My practical instincts war with the part of me that's starting to believe in him. Three days isn't enough time. The kitchen still needs work. The sourcing isn't finalized. The menu is half-formed at best.
But the determined, vulnerable, and stubborn look on his face makes me nod.
"Three days."
"Three days," he echoes.
"Then we'd better get to work." With my phone in hand, I’m already opening my calendar. "Tomorrow morning, six AM. I'll bring the supplier contacts and we'll finalize your orders. You'll prep a test menu. No flourishes, no chaos, just clean, careful cooking that highlights the ingredients."
"Six AM?"
"Systems, Rogan. They start early."
He groans but he's smiling. "You're going to kill me."
"Only if you don't kill yourself first with poor planning." I head for the door again, this time actually leaving. "Get some sleep. You'll need it."
"Ivy?"
I pause on the threshold.
"Thank you. For believing I can do this."
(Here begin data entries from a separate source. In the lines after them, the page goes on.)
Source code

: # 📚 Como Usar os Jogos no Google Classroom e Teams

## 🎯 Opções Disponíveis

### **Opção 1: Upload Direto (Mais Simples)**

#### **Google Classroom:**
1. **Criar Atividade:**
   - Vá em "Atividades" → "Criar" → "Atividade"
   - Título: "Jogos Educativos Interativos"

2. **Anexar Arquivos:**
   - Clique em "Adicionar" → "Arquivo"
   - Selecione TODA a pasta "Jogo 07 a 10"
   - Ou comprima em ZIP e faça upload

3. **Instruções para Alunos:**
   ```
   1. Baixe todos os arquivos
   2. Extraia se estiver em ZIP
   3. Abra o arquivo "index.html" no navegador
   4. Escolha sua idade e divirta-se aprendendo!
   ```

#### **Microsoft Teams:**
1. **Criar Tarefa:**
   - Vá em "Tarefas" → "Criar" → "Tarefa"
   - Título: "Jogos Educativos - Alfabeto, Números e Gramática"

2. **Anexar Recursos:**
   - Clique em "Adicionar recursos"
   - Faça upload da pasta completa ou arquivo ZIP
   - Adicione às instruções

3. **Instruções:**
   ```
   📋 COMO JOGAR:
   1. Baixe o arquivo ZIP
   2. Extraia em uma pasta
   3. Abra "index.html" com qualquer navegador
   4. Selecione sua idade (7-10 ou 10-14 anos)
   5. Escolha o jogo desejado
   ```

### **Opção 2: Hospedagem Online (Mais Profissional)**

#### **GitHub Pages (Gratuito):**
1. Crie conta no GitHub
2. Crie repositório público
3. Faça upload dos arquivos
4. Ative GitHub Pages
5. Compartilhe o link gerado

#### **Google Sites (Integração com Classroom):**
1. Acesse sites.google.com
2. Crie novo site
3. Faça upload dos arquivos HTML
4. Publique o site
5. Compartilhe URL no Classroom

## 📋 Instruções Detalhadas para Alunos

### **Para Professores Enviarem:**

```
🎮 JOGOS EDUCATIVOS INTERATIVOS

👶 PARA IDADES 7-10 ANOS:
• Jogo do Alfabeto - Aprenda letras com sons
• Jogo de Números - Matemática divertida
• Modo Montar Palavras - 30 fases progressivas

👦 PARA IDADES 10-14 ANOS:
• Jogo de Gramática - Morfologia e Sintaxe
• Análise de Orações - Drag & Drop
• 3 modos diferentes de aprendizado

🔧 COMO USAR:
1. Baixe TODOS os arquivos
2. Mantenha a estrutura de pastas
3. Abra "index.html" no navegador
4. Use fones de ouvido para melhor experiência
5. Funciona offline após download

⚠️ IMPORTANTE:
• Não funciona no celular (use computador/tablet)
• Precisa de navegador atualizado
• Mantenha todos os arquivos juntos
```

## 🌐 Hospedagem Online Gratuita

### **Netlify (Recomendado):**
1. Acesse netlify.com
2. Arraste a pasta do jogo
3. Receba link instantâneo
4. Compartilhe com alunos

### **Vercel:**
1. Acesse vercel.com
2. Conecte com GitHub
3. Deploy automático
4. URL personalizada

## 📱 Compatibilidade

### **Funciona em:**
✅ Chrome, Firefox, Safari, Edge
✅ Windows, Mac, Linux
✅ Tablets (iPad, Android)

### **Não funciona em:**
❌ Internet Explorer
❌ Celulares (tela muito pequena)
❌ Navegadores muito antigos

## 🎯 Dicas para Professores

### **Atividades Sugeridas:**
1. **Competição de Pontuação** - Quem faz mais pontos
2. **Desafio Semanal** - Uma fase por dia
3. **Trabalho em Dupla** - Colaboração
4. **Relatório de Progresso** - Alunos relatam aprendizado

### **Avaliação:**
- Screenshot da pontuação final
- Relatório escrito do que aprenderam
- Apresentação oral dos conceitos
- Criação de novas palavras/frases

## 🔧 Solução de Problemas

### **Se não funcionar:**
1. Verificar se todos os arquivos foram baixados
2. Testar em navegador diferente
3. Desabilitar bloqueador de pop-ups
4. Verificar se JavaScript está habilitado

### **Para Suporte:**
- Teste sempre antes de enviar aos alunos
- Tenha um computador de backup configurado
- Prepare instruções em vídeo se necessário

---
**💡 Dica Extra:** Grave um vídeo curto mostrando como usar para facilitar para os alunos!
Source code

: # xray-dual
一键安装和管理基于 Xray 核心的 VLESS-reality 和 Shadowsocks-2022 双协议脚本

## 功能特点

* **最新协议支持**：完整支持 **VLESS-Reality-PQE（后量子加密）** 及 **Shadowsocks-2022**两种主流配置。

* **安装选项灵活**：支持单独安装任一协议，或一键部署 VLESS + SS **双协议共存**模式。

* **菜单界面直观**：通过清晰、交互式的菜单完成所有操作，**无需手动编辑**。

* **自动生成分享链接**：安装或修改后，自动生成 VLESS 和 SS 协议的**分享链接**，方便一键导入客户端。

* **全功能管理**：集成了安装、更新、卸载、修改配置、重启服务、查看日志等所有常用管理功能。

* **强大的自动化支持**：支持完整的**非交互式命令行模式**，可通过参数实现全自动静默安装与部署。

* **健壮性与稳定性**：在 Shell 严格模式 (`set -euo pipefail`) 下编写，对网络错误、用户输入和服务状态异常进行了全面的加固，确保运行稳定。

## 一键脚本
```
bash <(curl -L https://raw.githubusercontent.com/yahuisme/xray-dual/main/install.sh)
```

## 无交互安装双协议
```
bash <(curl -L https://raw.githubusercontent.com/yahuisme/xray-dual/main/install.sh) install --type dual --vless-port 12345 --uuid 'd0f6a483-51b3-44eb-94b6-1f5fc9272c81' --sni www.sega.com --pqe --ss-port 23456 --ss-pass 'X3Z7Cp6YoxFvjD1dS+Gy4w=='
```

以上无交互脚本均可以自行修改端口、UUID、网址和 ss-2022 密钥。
"I don't believe you can do this."
His face falls.
"I believe you might be able to do this. If you listen. If you focus. If you stop trying to do everything yourself and accept help." I meet his eyes. "That's not the same as belief. That's conditional faith."
"I'll take it."
I step outside into the cool night air. The town is quiet, most windows dark. Above, stars scatter across a sky unpolluted by city lights. Somewhere a dog barks once, then silence.
Three days.
I walk to my truck, already running through mental checklists. Suppliers to call. Ingredients to verify. Safety protocols to review. A test kitchen session to schedule.
And one chaotic orc chef to somehow mold into something resembling professional.
I climb into the truck, start the engine.
My phone buzzes. A text from Maya: Thank you for not murdering him. He needs this. We all do.
I type back: Three days. Tell him to be ready.
Her response is immediate: He will be. You're scary when you're determined.
I smile despite myself, pulling out of the parking lot.
Scary. Practical. Controlling.
All true.
But also willing to bet on long odds and late-night promises and the slim chance that care and chaos might actually find balance.
For three days, at least.
After that, we'll see if conditional faith is enough.